**Instructions for the task**
Nothing in the records may be left out; restate them word for word.

[Data excerpts]
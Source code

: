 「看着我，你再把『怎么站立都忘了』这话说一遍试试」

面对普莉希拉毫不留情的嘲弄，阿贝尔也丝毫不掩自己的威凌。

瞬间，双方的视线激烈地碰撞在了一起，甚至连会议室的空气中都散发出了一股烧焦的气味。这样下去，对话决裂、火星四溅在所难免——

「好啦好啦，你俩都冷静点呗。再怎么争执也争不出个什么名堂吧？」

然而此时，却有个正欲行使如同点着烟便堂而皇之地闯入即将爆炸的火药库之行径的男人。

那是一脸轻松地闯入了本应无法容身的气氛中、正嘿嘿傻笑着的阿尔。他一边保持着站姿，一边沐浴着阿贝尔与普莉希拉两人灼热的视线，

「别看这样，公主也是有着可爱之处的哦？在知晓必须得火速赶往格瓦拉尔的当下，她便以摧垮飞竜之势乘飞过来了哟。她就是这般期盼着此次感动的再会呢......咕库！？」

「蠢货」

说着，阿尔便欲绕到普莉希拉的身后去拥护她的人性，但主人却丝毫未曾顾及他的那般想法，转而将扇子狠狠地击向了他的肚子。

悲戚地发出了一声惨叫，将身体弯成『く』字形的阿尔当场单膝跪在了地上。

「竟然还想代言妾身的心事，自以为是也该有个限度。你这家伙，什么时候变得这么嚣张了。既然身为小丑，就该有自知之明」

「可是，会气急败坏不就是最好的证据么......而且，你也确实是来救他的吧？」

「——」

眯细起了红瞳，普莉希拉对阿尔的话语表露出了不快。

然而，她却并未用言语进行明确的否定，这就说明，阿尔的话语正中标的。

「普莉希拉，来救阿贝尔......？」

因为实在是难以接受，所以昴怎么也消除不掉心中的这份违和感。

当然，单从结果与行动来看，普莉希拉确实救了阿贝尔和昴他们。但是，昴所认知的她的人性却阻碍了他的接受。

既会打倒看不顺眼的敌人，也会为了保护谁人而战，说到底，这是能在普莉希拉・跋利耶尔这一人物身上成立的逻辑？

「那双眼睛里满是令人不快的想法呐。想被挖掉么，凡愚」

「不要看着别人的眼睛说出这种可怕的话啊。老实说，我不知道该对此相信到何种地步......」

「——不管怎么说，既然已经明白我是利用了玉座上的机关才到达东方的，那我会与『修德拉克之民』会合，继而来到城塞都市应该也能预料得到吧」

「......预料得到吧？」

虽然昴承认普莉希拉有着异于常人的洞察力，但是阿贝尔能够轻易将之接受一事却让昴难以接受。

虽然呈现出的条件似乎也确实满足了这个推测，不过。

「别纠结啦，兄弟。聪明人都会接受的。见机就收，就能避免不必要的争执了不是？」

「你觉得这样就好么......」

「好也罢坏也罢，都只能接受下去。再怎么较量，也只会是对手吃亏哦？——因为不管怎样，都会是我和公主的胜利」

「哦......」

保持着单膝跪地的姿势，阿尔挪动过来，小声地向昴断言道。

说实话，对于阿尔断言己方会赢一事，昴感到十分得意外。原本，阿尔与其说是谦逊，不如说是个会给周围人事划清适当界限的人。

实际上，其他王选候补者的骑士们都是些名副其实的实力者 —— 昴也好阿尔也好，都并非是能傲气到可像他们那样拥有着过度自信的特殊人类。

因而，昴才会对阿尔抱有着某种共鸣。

**Written reply**
Source code

: 「看着我，你再把『怎么站立都忘了』这话说一遍试试」

面对普莉希拉毫不留情的嘲弄，阿贝尔也丝毫不掩自己的威凌。

瞬间，双方的视线激烈地碰撞在了一起，甚至连会议室的空气中都散发出了一股烧焦的气味。这样下去，对话决裂、火星四溅在所难免——

「好啦好啦，你俩都冷静点呗。再怎么争执也争不出个什么名堂吧？」

然而此时，却有个正欲行使如同点着烟便堂而皇之地闯入即将爆炸的火药库之行径的男人。

那是一脸轻松地闯入了本应无法容身的气氛中、正嘿嘿傻笑着的阿尔。他一边保持着站姿，一边沐浴着阿贝尔与普莉希拉两人灼热的视线，

「别看这样，公主也是有着可爱之处的哦？在知晓必须得火速赶往格瓦拉尔的当下，她便以摧垮飞竜之势乘飞过来了哟。她就是这般期盼着此次感动的再会呢......咕库！？」

「蠢货」

说着，阿尔便欲绕到普莉希拉的身后去拥护她的人性，但主人却丝毫未曾顾及他的那般想法，转而将扇子狠狠地击向了他的肚子。

悲戚地发出了一声惨叫，将身体弯成『く』字形的阿尔当场单膝跪在了地上。

「竟然还想代言妾身的心事，自以为是也该有个限度。你这家伙，什么时候变得这么嚣张了。既然身为小丑，就该有自知之明」

「可是，会气急败坏不就是最好的证据么......而且，你也确实是来救他的吧？」

「——」

眯细起了红瞳，普莉希拉对阿尔的话语表露出了不快。

然而，她却并未用言语进行明确的否定，这就说明，阿尔的话语正中标的。

「普莉希拉，来救阿贝尔......？」

因为实在是难以接受，所以昴怎么也消除不掉心中的这份违和感。

当然，单从结果与行动来看，普莉希拉确实救了阿贝尔和昴他们。但是，昴所认知的她的人性却阻碍了他的接受。

既会打倒看不顺眼的敌人，也会为了保护谁人而战，说到底，这是能在普莉希拉・跋利耶尔这一人物身上成立的逻辑？

「那双眼睛里满是令人不快的想法呐。想被挖掉么，凡愚」

「不要看着别人的眼睛说出这种可怕的话啊。老实说，我不知道该对此相信到何种地步......」

「——不管怎么说，既然已经明白我是利用了玉座上的机关才到达东方的，那我会与『修德拉克之民』会合，继而来到城塞都市应该也能预料得到吧」

「......预料得到吧？」

虽然昴承认普莉希拉有着异于常人的洞察力，但是阿贝尔能够轻易将之接受一事却让昴难以接受。

虽然呈现出的条件似乎也确实满足了这个推测，不过。

「别纠结啦，兄弟。聪明人都会接受的。见机就收，就能避免不必要的争执了不是？」

「你觉得这样就好么......」

「好也罢坏也罢，都只能接受下去。再怎么较量，也只会是对手吃亏哦？——因为不管怎样，都会是我和公主的胜利」

「哦......」

保持着单膝跪地的姿势，阿尔挪动过来，小声地向昴断言道。

说实话，对于阿尔断言己方会赢一事，昴感到十分得意外。原本，阿尔与其说是谦逊，不如说是个会给周围人事划清适当界限的人。

实际上，其他王选候补者的骑士们都是些名副其实的实力者 —— 昴也好阿尔也好，都并非是能傲气到可像他们那样拥有着过度自信的特殊人类。

因而，昴才会对阿尔抱有着某种共鸣。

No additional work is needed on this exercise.